### EXERCISE MATERIALS
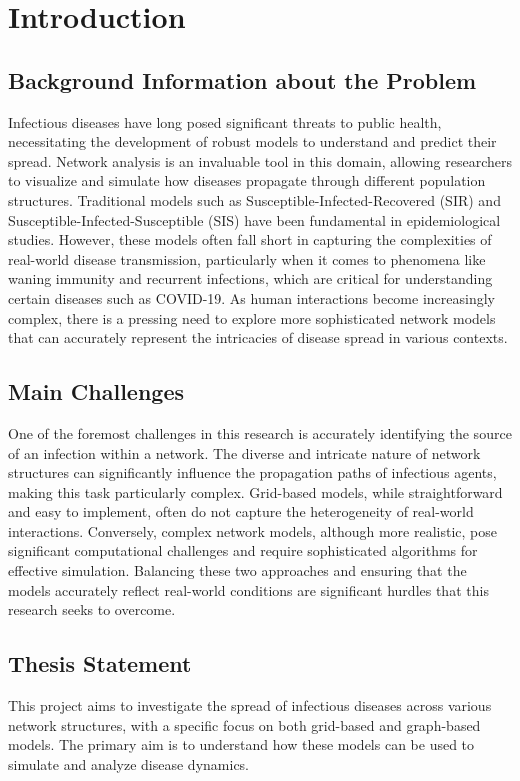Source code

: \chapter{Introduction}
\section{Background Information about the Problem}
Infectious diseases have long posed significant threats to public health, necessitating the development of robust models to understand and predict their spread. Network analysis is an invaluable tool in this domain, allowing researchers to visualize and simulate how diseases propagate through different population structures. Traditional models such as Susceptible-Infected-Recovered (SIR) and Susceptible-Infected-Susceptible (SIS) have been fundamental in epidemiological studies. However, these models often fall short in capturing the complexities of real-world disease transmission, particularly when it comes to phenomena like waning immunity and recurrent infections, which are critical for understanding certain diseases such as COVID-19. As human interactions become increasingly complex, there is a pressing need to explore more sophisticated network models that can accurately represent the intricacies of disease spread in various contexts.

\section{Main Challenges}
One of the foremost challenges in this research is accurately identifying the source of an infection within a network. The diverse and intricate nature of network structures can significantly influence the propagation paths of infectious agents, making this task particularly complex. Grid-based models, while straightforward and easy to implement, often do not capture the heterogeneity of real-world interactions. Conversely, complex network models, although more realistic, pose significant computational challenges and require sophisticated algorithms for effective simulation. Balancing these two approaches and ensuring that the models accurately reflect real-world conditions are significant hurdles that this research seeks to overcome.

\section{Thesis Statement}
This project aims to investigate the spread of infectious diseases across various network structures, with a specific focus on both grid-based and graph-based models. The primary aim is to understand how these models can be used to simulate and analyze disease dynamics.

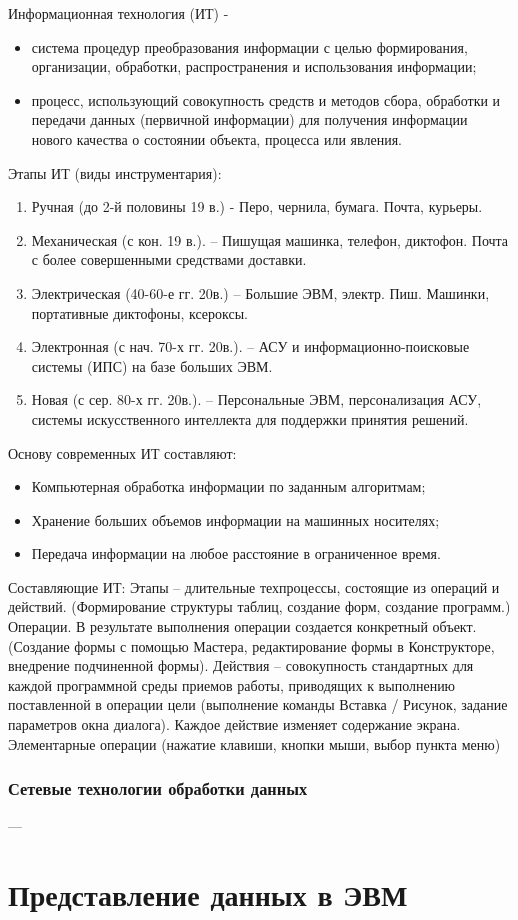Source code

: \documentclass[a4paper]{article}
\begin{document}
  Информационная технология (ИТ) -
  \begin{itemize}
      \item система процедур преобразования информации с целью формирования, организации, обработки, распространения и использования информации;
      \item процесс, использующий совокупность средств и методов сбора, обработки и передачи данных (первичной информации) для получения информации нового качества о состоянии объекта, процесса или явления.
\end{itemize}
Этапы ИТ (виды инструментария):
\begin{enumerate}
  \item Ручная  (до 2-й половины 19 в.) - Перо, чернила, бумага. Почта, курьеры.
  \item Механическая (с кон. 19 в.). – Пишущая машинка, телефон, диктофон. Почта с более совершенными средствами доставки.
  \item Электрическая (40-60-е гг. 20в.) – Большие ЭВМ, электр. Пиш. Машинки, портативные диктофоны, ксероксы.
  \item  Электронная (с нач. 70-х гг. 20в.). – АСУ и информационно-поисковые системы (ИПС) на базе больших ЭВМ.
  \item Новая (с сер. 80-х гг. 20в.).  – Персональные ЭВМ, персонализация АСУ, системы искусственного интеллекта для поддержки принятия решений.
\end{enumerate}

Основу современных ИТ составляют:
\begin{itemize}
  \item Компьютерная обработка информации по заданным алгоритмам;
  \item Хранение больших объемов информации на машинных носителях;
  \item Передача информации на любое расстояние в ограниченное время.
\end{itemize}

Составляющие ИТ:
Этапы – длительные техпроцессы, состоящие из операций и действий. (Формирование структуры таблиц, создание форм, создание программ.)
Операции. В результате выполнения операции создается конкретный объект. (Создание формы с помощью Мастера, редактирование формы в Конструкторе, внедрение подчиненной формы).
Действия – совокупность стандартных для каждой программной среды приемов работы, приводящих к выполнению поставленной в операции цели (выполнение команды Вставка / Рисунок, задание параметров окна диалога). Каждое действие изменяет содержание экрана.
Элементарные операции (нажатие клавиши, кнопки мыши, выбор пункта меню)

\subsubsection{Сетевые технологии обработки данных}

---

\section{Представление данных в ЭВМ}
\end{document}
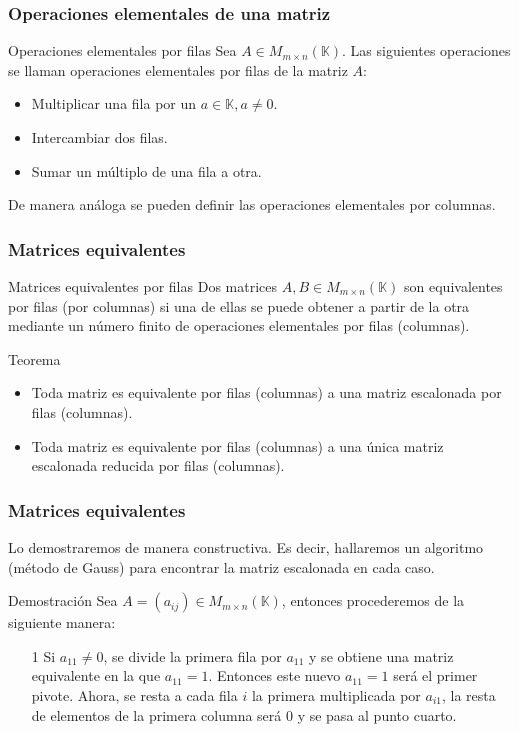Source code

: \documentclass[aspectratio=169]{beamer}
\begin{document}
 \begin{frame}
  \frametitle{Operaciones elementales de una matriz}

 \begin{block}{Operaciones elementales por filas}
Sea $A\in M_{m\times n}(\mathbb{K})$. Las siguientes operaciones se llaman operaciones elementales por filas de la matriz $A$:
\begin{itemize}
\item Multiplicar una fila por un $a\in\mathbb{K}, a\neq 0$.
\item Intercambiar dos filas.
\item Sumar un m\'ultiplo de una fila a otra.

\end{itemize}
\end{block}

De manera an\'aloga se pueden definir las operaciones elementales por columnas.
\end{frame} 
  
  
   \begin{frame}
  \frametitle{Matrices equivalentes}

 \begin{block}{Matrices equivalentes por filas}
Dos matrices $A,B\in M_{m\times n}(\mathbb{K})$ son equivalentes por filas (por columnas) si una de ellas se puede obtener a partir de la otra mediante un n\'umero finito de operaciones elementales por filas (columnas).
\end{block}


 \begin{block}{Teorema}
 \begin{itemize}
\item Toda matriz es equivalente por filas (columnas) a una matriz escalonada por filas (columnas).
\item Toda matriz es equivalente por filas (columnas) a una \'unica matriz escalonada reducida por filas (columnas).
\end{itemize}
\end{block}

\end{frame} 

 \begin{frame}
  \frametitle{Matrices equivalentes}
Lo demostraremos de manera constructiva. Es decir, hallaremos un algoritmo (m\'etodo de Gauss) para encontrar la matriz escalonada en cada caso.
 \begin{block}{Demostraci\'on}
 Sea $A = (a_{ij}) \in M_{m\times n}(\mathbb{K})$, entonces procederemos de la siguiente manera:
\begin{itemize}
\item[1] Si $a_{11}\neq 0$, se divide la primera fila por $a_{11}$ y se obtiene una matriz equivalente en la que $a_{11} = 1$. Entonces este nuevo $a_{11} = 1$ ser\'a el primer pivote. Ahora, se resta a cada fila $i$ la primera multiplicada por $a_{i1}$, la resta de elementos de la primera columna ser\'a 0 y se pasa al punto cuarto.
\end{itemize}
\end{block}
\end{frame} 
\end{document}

### PROBLEM DETAILS
From the material above, copy exactly the lines between the line holding "Информационная технология (ИТ)" and the line holding "в ограниченное время.", inclusive, and only those.

### EXERCISE ANSWER
  Информационная технология (ИТ) -
  \begin{itemize}
      \item система процедур преобразования информации с целью формирования, организации, обработки, распространения и использования информации;
      \item процесс, использующий совокупность средств и методов сбора, обработки и передачи данных (первичной информации) для получения информации нового качества о состоянии объекта, процесса или явления.
\end{itemize}
Этапы ИТ (виды инструментария):
\begin{enumerate}
  \item Ручная  (до 2-й половины 19 в.) - Перо, чернила, бумага. Почта, курьеры.
  \item Механическая (с кон. 19 в.). – Пишущая машинка, телефон, диктофон. Почта с более совершенными средствами доставки.
  \item Электрическая (40-60-е гг. 20в.) – Большие ЭВМ, электр. Пиш. Машинки, портативные диктофоны, ксероксы.
  \item  Электронная (с нач. 70-х гг. 20в.). – АСУ и информационно-поисковые системы (ИПС) на базе больших ЭВМ.
  \item Новая (с сер. 80-х гг. 20в.).  – Персональные ЭВМ, персонализация АСУ, системы искусственного интеллекта для поддержки принятия решений.
\end{enumerate}

Основу современных ИТ составляют:
\begin{itemize}
  \item Компьютерная обработка информации по заданным алгоритмам;
  \item Хранение больших объемов информации на машинных носителях;
  \item Передача информации на любое расстояние в ограниченное время.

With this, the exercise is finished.